Gerade für den von den Launen der Natur abhängigen Bauernstand war das Feuer Sinnbild existenzieller Hoffnungen und Ängste. Wie schnell man der Bevölkerung diesbezüglich ein schlechtes Gewissen einreden konnte, zeigt der folgende Spruch: "Sunnwendfeuer, Sunnwendfeuer / Der Howan (Hafer), der is teua! / Wer koa Holz zum Feua gibt / Erreicht das ewige Leben nicht."

Solche Verse proklamierend zogen Holzsammler von Haus zu Haus, damit der Holzstoß durch die erbettelten Gaben möglichst mächtig wurde. Die Sentenzen sind längst vergessen, die Sonnwendfeuer aber nicht. In ganz Europa leuchten sie in der Woche vor und nach Johanni sowie Peter und Paul (28. Juni). Dementsprechend heißen sie auch Johannis- oder Petersfeuer.

Sonnwendfeuer: Wegen der hohen Preise bitten manche Vereine inzwischen um Holzspenden, anderswo werden die Feuer kleiner.

Wegen der hohen Preise bitten manche Vereine inzwischen um Holzspenden, anderswo werden die Feuer kleiner.

(Foto: Christian Endt, Fotografie & Lic)

Ausgerechnet die Energiewende gefährdet nun den alten Feuerbrauch. Immer mehr Hackschnitzelheizungen müssen gefüttert werden, was die Holzpreise nach oben treibt. "Da wird selbst aus alten faulen Balken plötzlich wertvolles Brennholz", sagt Bernhard Empl vom Maschinenring in Erding. Kein Wunder, dass es sich Waldbesitzer gut überlegen, ob sie ihr Holz für ein Johannisfeuer spenden oder es profitabel verkaufen. Immer mehr Vereine inserieren deshalb in Lokalblättern: "Erbitten Holzspenden für Sonnwendfeuer!"

Unabhängig davon haben sich viele Sonnwendfeuer längst zu einem von Vereinen organisierten Event gemausert.
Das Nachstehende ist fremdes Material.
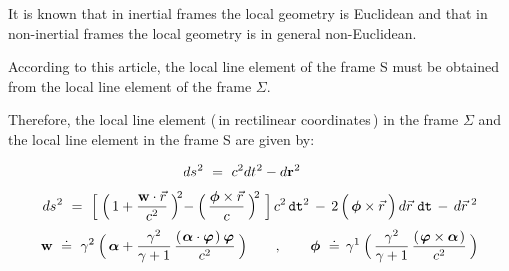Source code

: \documentclass[10pt,fleqn]{article}
\begin{document}
\newpage

\par {}

\bigskip \smallskip

\noindent It is known that in inertial frames the local geometry is Euclidean and that in non-inertial frames the local geometry is in general non-Euclidean.
\par \medskip \smallskip
\noindent According to this article, the local line element of the frame S must be obtained from the local line element of the frame $\Sigma$.
\par \medskip \smallskip
\noindent Therefore, the local line element (\,in rectilinear coordinates\,) in the frame $\Sigma$ and the local line element in the frame S are given by:
\par \vspace{-0.06em}
\begin{eqnarray*}
\hspace{-2.50em} ds^{\hspace{+0.03em}2} ~=~ c^2 dt^{\hspace{+0.03em}2} - d\mathbf{r}^{\hspace{+0.03em}2}
\end{eqnarray*}
\vspace{-0.45em}
\begin{eqnarray*}
ds^{\hspace{+0.03em}2} ~=~ \Big [ \; \Big ( \, 1 + \frac{{\mathbf w} \cdot \vec{r}}{c^2} \: \Big )^{\hspace{-0.18em}2} \hspace{-0.21em}- \Big ( \, \frac{\boldsymbol{\phi} \times \vec{r}}{c} \: \Big )^{\hspace{-0.18em}2} \,\, \Big ] \, c^2 \, \mathtt{dt}^2 \,-\, 2 \, \Big ( \, \boldsymbol{\phi} \times \vec{r} \: \Big ) \, d\vec{r} \,\, \mathtt{dt} \,-\, d\vec{r}^{\hspace{+0.24em}2}
\end{eqnarray*}
\vspace{+0.06em}
\begin{eqnarray*}
\hspace{+0.03em} {\mathbf w} ~\doteq~ \gamma^2 \: \Big ( \, \boldsymbol{\alpha} + \frac{\gamma^2}{\gamma + 1} \, \frac{(\hspace{+0.09em} \boldsymbol{\alpha} \cdot \boldsymbol{\varphi} \hspace{+0.09em}) \: \boldsymbol{\varphi}}{c^2} \: \Big ) \hspace{+2.04em} , \hspace{+2.04em} \boldsymbol{\phi} ~\doteq\, \gamma^1 \: \Big ( \, \frac{\gamma^2}{\gamma + 1} \, \frac{(\hspace{+0.09em} \boldsymbol{\varphi} \times \boldsymbol{\alpha} \hspace{+0.09em})}{c^2} \: \Big )
\end{eqnarray*}
\end{document}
Zum "Petersfeuer mit Barbetrieb" wurde schon mal im oberbayerischen Schwindkirchen eingeladen, vielerorts werden die Besucher mit Getränken und Steaks vom Grill verwöhnt. Die Urerfahrung des Feuers, aufs Angenehmste verknüpft mit Nacht und Kulinarik, macht die Sonnwendfeier zum Erlebnis für die ganze Familie. Manche Besucher verknüpfen damit auch esoterische Vorstellungen.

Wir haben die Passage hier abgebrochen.